I think the opposite is much more true. A surveillance state is an AI state. Surveillance predates AI by quite a bit.
The AI State is a Surveillance State.
Submitted 1 week ago by Tea@programming.dev to technology@lemmy.zip
https://www.techpolicy.press/the-ai-state-is-a-surveillance-state/
Comments
possiblylinux127@lemmy.zip 1 week ago
chicken@lemmy.dbzer0.com 1 week ago
Any AI model trained on government data is a central repository of data, and the more information consolidated within the model, the greater a violation of privacy rights it becomes. Prediction errors and statistical mistakes threaten our daily lives, as mirages in the desert of abstract data, so-called “hallucinations” can create false justifications for selective or targeted enforcement.

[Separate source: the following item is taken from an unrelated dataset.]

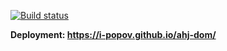 [![Build status](https://ci.appveyor.com/api/projects/status/58gs9i4fioeed9k4?svg=true)](https://ci.appveyor.com/project/i-Popov/ahj-dom)

**Deployment: https://i-popov.github.io/ahj-dom/**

That does seem bad, though I guess I kind of assumed the government already had such consolidated searchable information on people, given all the spying they’ve been known for doing. It makes sense that you shouldn’t trust them with any information because there’s no telling what it will be used for.
obbeel@lemmy.eco.br 1 week ago
Not only the big players extract data from the common citizen, but it also enforces information upon them. AI will make people interact through exchange of knowledge less, and concentrate all the “talk” and information on the hands of few. I think this is a big problem, especially as we near the quantum computation era. How can individuals and smaller organizations possibly compete in AI quality on that scenario? But maybe hardware power won’t be the greatest force in Artificial Intelligence.
pcalau12i@lemmygrad.ml 1 week ago
Eh, individuals can’t compete with corpos not just because they have access to more data but because making progress in AI requires a large team of well-educated researchers and sufficient capital to be able to experiment with vast technology. It’s a bit like expecting an individual or small business to be able to compete with smartphone manufacturers. It really is not feasible not simply because smartphone manufacturers are using dirty practices but because producing smartphones requires an enormous amount of labor and capital and simply cannot be physically carried out by an individual.
This criticism might be more applicable to a medium-sized business like DeepSeek that is not really “small” but smaller than the others (and definitely not a single individual) and still big enough to still compete, and we can see they still could compete just fine despite the current situation.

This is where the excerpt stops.